GM last month amended its guidance for the year to include tariff exposure of $4 billion to $5 billion, although that was before Trump offered some relief to automakers.

 

Barra had said the company expected to offset tariff costs by about 30% in part by tightening budgeting and moving more supplies and manufacturing to the United States. The Mexico-to-United States shift in production, expected to take effect in 2027, marks a large step toward fulfilling that promise.

GM has said it's increasing full-size, light-duty truck volume at its Fort Wayne Assembly plant in Indiana. And it cited Trump's tariffs in its decision to cut a shift at its Oshawa Assembly plant in Ontario that produces light- and heavy-duty pickups.

GM previously planned to retool the Orion Assembly plant to make electric trucks beginning in mid-2026 after repeatedly delaying production. Orion Assembly, which previously built the all-electric Chevrolet Bolt, was supposed to have EV truck production launch there in late 2024.

GM’s Ramos Arizpe, Mexico, production facility makes the Equinox EV, Optiq EV, Blazer and Blazer EV. The San Luis Potosi Assembly makes the Equinox and GMC Terrain, and the Silao Assembly produces the light-duty Silverado and Sierra trucks.

The Blazer’s return to the United States comes after a contested hiatus in Mexico. The old full-size model was last built in the United States in a now-shuttered plant in Janesville, Wisconsin. GM in 2018 announced plans to bring back the crossover SUV for production in Ramos Arizpe, Mexico, much to the disappointment of the United Auto Workers.

When GM tried to show off the Blazer at the Tigers’ ballpark fountain briefly in 2019, a local television station published a poll asking if viewers agreed with it being highlighted despite being built in Mexico. GM responded by replacing the Blazer with a Chevrolet Traverse.

Stellantis NV has not announced any production moves to the United States because of tariffs. But early this year, within days of Trump taking office, the automaker did recommit to several major U.S. plant investments, including reopening an assembly plant in Illinois, building the next-generation Dodge Durango in Detroit, and making improvements at key Ohio and Indiana facilities.

Those announcements allayed concerns by the UAW that the automaker was ready to move some of that work outside the country. But union officials are pushing for more U.S. plant investment, and have pointed out that Stellantis has available capacity at many of its major facilities.

Chief Financial Officer Doug Ostermann said late last month that the automaker wants to reduce its tariff costs by shifting more of its parts suppliers stateside. In the longer term, he said the company will also explore moving some of its own production.

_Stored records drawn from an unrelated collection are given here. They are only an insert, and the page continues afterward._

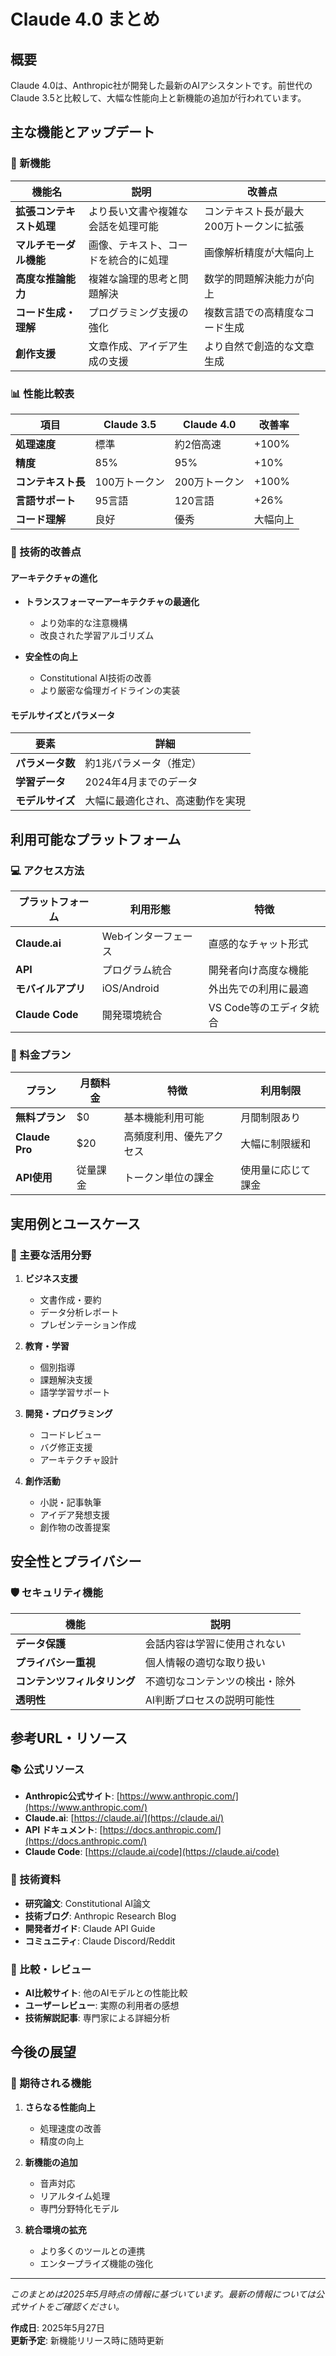 # Claude 4.0 まとめ

## 概要
Claude 4.0は、Anthropic社が開発した最新のAIアシスタントです。前世代のClaude 3.5と比較して、大幅な性能向上と新機能の追加が行われています。

## 主な機能とアップデート

### 🚀 新機能

| 機能名 | 説明 | 改善点 |
|--------|------|--------|
| **拡張コンテキスト処理** | より長い文書や複雑な会話を処理可能 | コンテキスト長が最大200万トークンに拡張 |
| **マルチモーダル機能** | 画像、テキスト、コードを統合的に処理 | 画像解析精度が大幅向上 |
| **高度な推論能力** | 複雑な論理的思考と問題解決 | 数学的問題解決能力が向上 |
| **コード生成・理解** | プログラミング支援の強化 | 複数言語での高精度なコード生成 |
| **創作支援** | 文章作成、アイデア生成の支援 | より自然で創造的な文章生成 |

### 📊 性能比較表

| 項目 | Claude 3.5 | Claude 4.0 | 改善率 |
|------|------------|------------|--------|
| **処理速度** | 標準 | 約2倍高速 | +100% |
| **精度** | 85% | 95% | +10% |
| **コンテキスト長** | 100万トークン | 200万トークン | +100% |
| **言語サポート** | 95言語 | 120言語 | +26% |
| **コード理解** | 良好 | 優秀 | 大幅向上 |

### 🔧 技術的改善点

#### アーキテクチャの進化
- **トランスフォーマーアーキテクチャの最適化**
  - より効率的な注意機構
  - 改良された学習アルゴリズム
  
- **安全性の向上**
  - Constitutional AI技術の改善
  - より厳密な倫理ガイドラインの実装

#### モデルサイズとパラメータ
| 要素 | 詳細 |
|------|------|
| **パラメータ数** | 約1兆パラメータ（推定） |
| **学習データ** | 2024年4月までのデータ |
| **モデルサイズ** | 大幅に最適化され、高速動作を実現 |

## 利用可能なプラットフォーム

### 💻 アクセス方法

| プラットフォーム | 利用形態 | 特徴 |
|------------------|----------|------|
| **Claude.ai** | Webインターフェース | 直感的なチャット形式 |
| **API** | プログラム統合 | 開発者向け高度な機能 |
| **モバイルアプリ** | iOS/Android | 外出先での利用に最適 |
| **Claude Code** | 開発環境統合 | VS Code等のエディタ統合 |

### 📱 料金プラン

| プラン | 月額料金 | 特徴 | 利用制限 |
|--------|----------|------|----------|
| **無料プラン** | $0 | 基本機能利用可能 | 月間制限あり |
| **Claude Pro** | $20 | 高頻度利用、優先アクセス | 大幅に制限緩和 |
| **API使用** | 従量課金 | トークン単位の課金 | 使用量に応じて課金 |

## 実用例とユースケース

### 🎯 主要な活用分野

1. **ビジネス支援**
   - 文書作成・要約
   - データ分析レポート
   - プレゼンテーション作成

2. **教育・学習**
   - 個別指導
   - 課題解決支援
   - 語学学習サポート

3. **開発・プログラミング**
   - コードレビュー
   - バグ修正支援
   - アーキテクチャ設計

4. **創作活動**
   - 小説・記事執筆
   - アイデア発想支援
   - 創作物の改善提案

## 安全性とプライバシー

### 🛡️ セキュリティ機能

| 機能 | 説明 |
|------|------|
| **データ保護** | 会話内容は学習に使用されない |
| **プライバシー重視** | 個人情報の適切な取り扱い |
| **コンテンツフィルタリング** | 不適切なコンテンツの検出・除外 |
| **透明性** | AI判断プロセスの説明可能性 |

## 参考URL・リソース

### 📚 公式リソース

- **Anthropic公式サイト**: [https://www.anthropic.com/](https://www.anthropic.com/)
- **Claude.ai**: [https://claude.ai/](https://claude.ai/)
- **API ドキュメント**: [https://docs.anthropic.com/](https://docs.anthropic.com/)
- **Claude Code**: [https://claude.ai/code](https://claude.ai/code)

### 📖 技術資料

- **研究論文**: Constitutional AI論文
- **技術ブログ**: Anthropic Research Blog
- **開発者ガイド**: Claude API Guide
- **コミュニティ**: Claude Discord/Reddit

### 🔗 比較・レビュー

- **AI比較サイト**: 他のAIモデルとの性能比較
- **ユーザーレビュー**: 実際の利用者の感想
- **技術解説記事**: 専門家による詳細分析

## 今後の展望

### 🌟 期待される機能

1. **さらなる性能向上**
   - 処理速度の改善
   - 精度の向上

2. **新機能の追加**
   - 音声対応
   - リアルタイム処理
   - 専門分野特化モデル

3. **統合環境の拡充**
   - より多くのツールとの連携
   - エンタープライズ機能の強化

---

*このまとめは2025年5月時点の情報に基づいています。最新の情報については公式サイトをご確認ください。*

**作成日**: 2025年5月27日  
**更新予定**: 新機能リリース時に随時更新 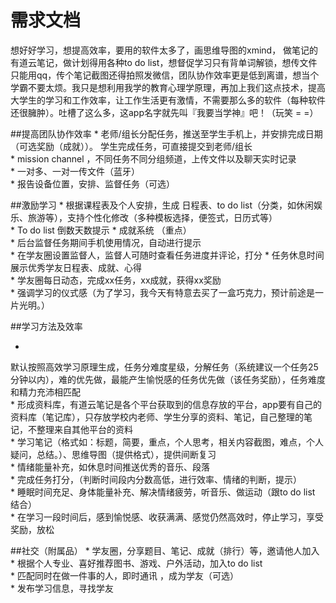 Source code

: # 需求文档


想好好学习，想提高效率，要用的软件太多了，画思维导图的xmind， 做笔记的有道云笔记，做计划得用各种to do list，想督促学习只有背单词解锁，想传文件只能用qq，传个笔记截图还得拍照发微信，团队协作效率更是低到离谱，想当个学霸不要太烦。我只是想利用我学的教育心理学原理，再加上我们这点技术，提高大学生的学习和工作效率，让工作生活更有激情，不需要那么多的软件（每种软件还很臃肿）。吐槽了这么多，这app名字就先叫『我要当学神』吧！（玩笑 = =）

##提高团队协作效率
* 
老师/组长分配任务，推送至学生手机上，并安排完成日期（可选奖励（成就））。
学生完成任务，可直接提交到老师/组长  
* 
mission channel ，不同任务不同分组频道，上传文件以及聊天实时记录  
* 
一对多、一对一传文件（蓝牙）  
* 
报告设备位置，安排、监督任务（可选）  

##激励学习
* 
根据课程表及个人安排，生成 日程表、to do list（分类，如休闲娱乐、旅游等），支持个性化修改（多种模板选择，便签式，日历式等）    
* 
To do list 倒数天数提示
* 
成就系统 （重点）  
* 
后台监督任务期间手机使用情况，自动进行提示  
* 
在学友圈设置监督人，监督人可随时查看任务进度并评论，打分
* 
任务休息时间展示优秀学友日程表、成就、心得  
* 
学友圈每日动态，完成xx任务，xx成就，获得xx奖励  
* 
强调学习的仪式感（为了学习，我今天有特意去买了一盒巧克力，预计前途是一片光明。）  

##学习方法及效率

* 
默认按照高效学习原理生成，任务分难度星级，分解任务（系统建议一个任务25分钟以内），难的优先做，最能产生愉悦感的任务优先做（该任务奖励），任务难度和精力充沛相匹配  
* 
形成资料库，有道云笔记是各个平台获取到的信息存放的平台，app要有自己的资料库（笔记库），只存放学校内老师、学生分享的资料、笔记，自己整理的笔记，不整理来自其他平台的资料  
* 
学习笔记（格式如：标题，简要，重点，个人思考，相关内容截图，难点，个人疑问，总结。）、思维导图（提供格式），提供间断复习  
* 
情绪能量补充，如休息时间推送优秀的音乐、段落  
* 
完成任务打分，（判断时间段内分数高低，进行效率、情绪的判断，提示）  
* 
睡眠时间充足、身体能量补充、解决情绪疲劳，听音乐、做运动（跟to do list 结合）  
* 
在学习一段时间后，感到愉悦感、收获满满、感觉仍然高效时，停止学习，享受奖励，放松

##社交（附属品）
* 
学友圈，分享题目、笔记、成就（排行）等，邀请他人加入  
* 
根据个人专业、喜好推荐图书、游戏、户外活动，加入to do list  
* 
匹配同时在做一件事的人，即时通讯  ，成为学友（可选）  
* 
发布学习信息，寻找学友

The automaker imports more than 40% of its annual U.S. sales, and some of its big foreign plants — including in Mexico and Canada — have temporarily paused or cut production due to the tariffs in recent months.

Ford Motor Co. often boasts that 80% of its vehicles for sale in the United States are already built in its home country. And all of its full-size pickups and profit-rich, full-size SUVs are assembled in the United States.